Whether the Senate will then convict Cheney will depend on how much pressure citizens apply and how much information the House manages to force onto television sets. The latter could be surprisingly large and substantive, since the conflict of an impeachment is certain to generate incredible ratings.
But even an acquittal would identify the Senators to be removed from office by voters in 2008. And Cheney (or Bush) would still have been 100% impeached. Al Gore didn't run for president pretending he'd never met Bill Clinton and pick Senator Joe Lieberman as a running mate because the Senate convicted Clinton (it acquitted).

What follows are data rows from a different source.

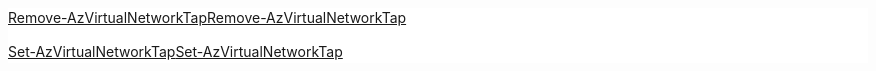 [<span data-ttu-id="687b6-161">Remove-AzVirtualNetworkTap</span><span class="sxs-lookup"><span data-stu-id="687b6-161">Remove-AzVirtualNetworkTap</span></span>](./Remove-AzVirtualNetworkTap.md)

[<span data-ttu-id="687b6-162">Set-AzVirtualNetworkTap</span><span class="sxs-lookup"><span data-stu-id="687b6-162">Set-AzVirtualNetworkTap</span></span>](./Set-AzVirtualNetworkTap.md)

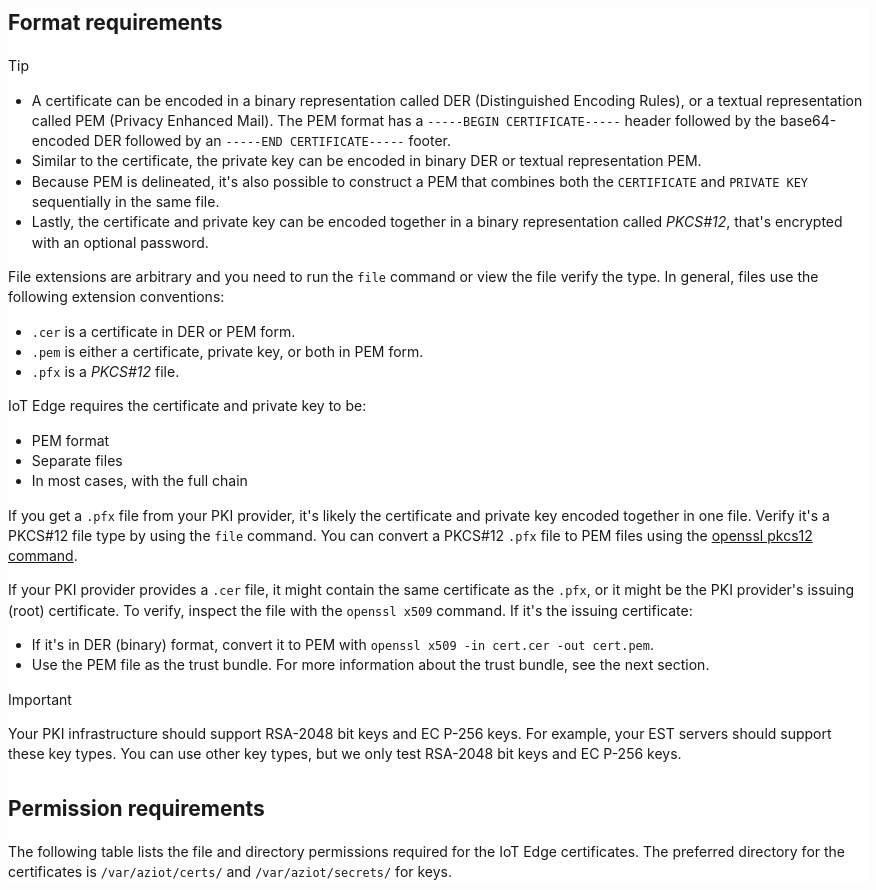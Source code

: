 ## Format requirements

> [!TIP]
>
> * A certificate can be encoded in a binary representation called DER (Distinguished Encoding Rules), or a textual representation called PEM (Privacy Enhanced Mail). The PEM format has a `-----BEGIN CERTIFICATE-----` header followed by the base64-encoded DER followed by an `-----END CERTIFICATE-----` footer.
> * Similar to the certificate, the private key can be encoded in binary DER or textual representation PEM.
> * Because PEM is delineated, it's also possible to construct a PEM that combines both the `CERTIFICATE` and `PRIVATE KEY` sequentially in the same file.
> * Lastly, the certificate and private key can be encoded together in a binary representation called *PKCS#12*, that's encrypted with an optional password.
>
> File extensions are arbitrary and you need to run the `file` command or view the file verify the type. In general, files use the following extension conventions:
>
> * `.cer` is a certificate in DER or PEM form.
> * `.pem` is either a certificate, private key, or both in PEM form.
> * `.pfx` is a *PKCS#12* file.

IoT Edge requires the certificate and private key to be:

* PEM format
* Separate files
* In most cases, with the full chain

If you get a `.pfx` file from your PKI provider, it's likely the certificate and private key encoded together in one file. Verify it's a PKCS#12 file type by using the `file` command. You can convert a PKCS#12 `.pfx` file to PEM files using the [openssl pkcs12 command](https://www.openssl.org/docs/man1.1.1/man1/pkcs12.html).

If your PKI provider provides a `.cer` file, it might contain the same certificate as the `.pfx`, or it might be the PKI provider's issuing (root) certificate. To verify, inspect the file with the `openssl x509` command. If it's the issuing certificate:

* If it's in DER (binary) format, convert it to PEM with `openssl x509 -in cert.cer -out cert.pem`.
* Use the PEM file as the trust bundle. For more information about the trust bundle, see the next section.

> [!IMPORTANT]
> Your PKI infrastructure should support RSA-2048 bit keys and EC P-256 keys. For example, your EST servers should support these key types. You can use other key types, but we only test RSA-2048 bit keys and EC P-256 keys.
>

## Permission requirements

The following table lists the file and directory permissions required for the IoT Edge certificates. The preferred directory for the certificates is `/var/aziot/certs/` and `/var/aziot/secrets/` for keys.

The timing of Conyers' remark may be related to the steps the White House has recently taken to assert "unitary executive" dictatorial power. Bush has commuted the sentence of a subordinate who obstructed an investigation into matters involving Bush and Cheney. And, as mentioned above, neither subpoenas nor contempt citations will go anywhere. Impeachment is no longer merely the appropriate step that it has been for the past six years. It is now the only tool left to the Congress for use in asserting its very existence as a functioning body of government.
But the timing is also quite helpful to the grassroots movement for impeachment, and rather symbolic. Five years ago this Monday, the meeting was held at #10 Downing Street that produced the Downing Street Minutes. Over two years ago, then Ranking Member Conyers held a hearing in the basement of the Capitol, the only space the Republican leadership would allow him. At that hearing, several Democratic Congress Members for the first time began talking about impeachment. The witnesses at the hearing were Ambassador Joseph Wilson, attorney John Bonifaz, former CIA analyst Ray McGovern, and a then unknown gold star mother named Cindy Sheehan. They discussed the evidence of the Downing Street documents, which added significantly to the growing body of evidence that Bush and Cheney misled the Congress about the case for war.
This Monday, Sheehan and McGovern and a great many leaders of the movements for peace and impeachment will lead a march at 10 a.m. at Arlington National Cemetery. We will march to Congressman Conyers office and ask to talk with him about impeachment. We will refuse to leave without either a commitment to begin at once the impeachment of Cheney or Bush or both, or our arms in handcuffs. The same day, groups in several states around the country will be sitting in and risking arrest for impeachment in the district offices of their congress members.
Not everyone will be able to take part. But everyone can take two minutes on Monday and do two things: phone Chairman Conyers at 202-225-5126 and ask him to start the impeachment of dick Cheney; and phone your own Congress Member at 202-224-3121 and ask them to immediately call Conyers' office to express their support for impeachment. Your Congress Member might just be one of the three needed, not just to keep us out of jail but to keep this nation from devolving into dictatorship.